Re: -F and trailing empty fields
by tachyon-II (Chaplain) on Apr 30, 2008 at 17:18 UTC

    Split uses $_ as its default argument and delivers its data into @_ unless assigned so:

    C:\>type test.txt a,b,c,d,e,f a,,c,,e, a,b,c,,, C:\>perl -pe "split/,/;$_=join'!',@_" test.txt a!b!c!d!e!f a!!c!!e! a!b!c!!!

    Yours is longer but to be fair if I golf it down it works out exactly the same number of characters, however this does as you want, except @F is @_. It looks like dropping the empty fields is an apparently undocumented feature.
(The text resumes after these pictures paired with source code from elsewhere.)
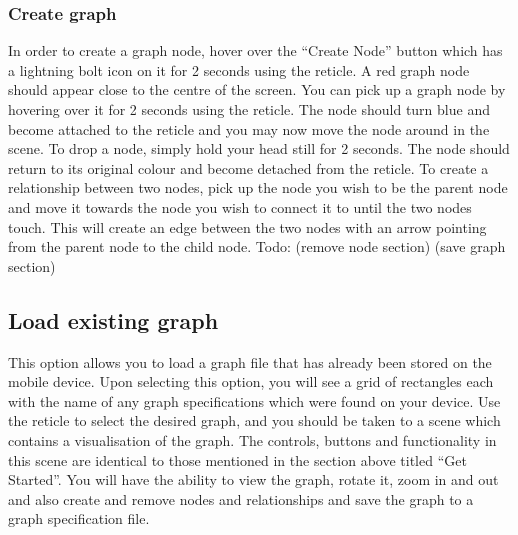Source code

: \documentclass[english]{article}
\begin{document}
\subsubsection{Create graph}
In order to create a graph node, hover over the “Create Node” button which has a lightning bolt icon on it for 2 seconds using the reticle. A red graph node should appear close to the centre of the screen. You can pick up a graph node by hovering over it for 2 seconds using the reticle. The node should turn blue and become attached to the reticle and you may now move the node around in the scene. To drop a node, simply hold your head still for 2 seconds. The node should return to its original colour and become detached from the reticle. To create a relationship between two nodes, pick up the node you wish to be the parent node and move it towards the node you wish to connect it to until the two nodes touch. This will create an edge between the two nodes with an arrow pointing from the parent node to the child node.
Todo: 
(remove node section)
(save graph section)

\subsection{Load existing graph}
This option allows you to load a graph file that has already been stored on the mobile device. Upon selecting this option, you will see a grid of rectangles each with the name of any graph specifications which were found on your device. Use the reticle to select the desired graph, and you should be taken to a scene which contains a visualisation of the graph. The controls, buttons and functionality in this scene are identical to those mentioned in the section above titled “Get Started”. You will have the ability to view the graph, rotate it, zoom in and out and also create and remove nodes and relationships and save the graph to a graph specification file.
\end{document}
      Maybe this is a quoting thing but on my linux box:

      ~/src> perl -pe "split',';$_=join',',@_" smoke.txt Can't modify concatenation (.) or string in scalar assignment at -e li +ne 1, at EOF Execution of -e aborted due to compilation errors.
      --
      I used to drive a Heisenbergmobile, but every time I looked at the speedometer, I got lost.

        It is a quoting thing. On *nix s/'/tmp/g; s/"/'/g; s/tmp/"/g :-)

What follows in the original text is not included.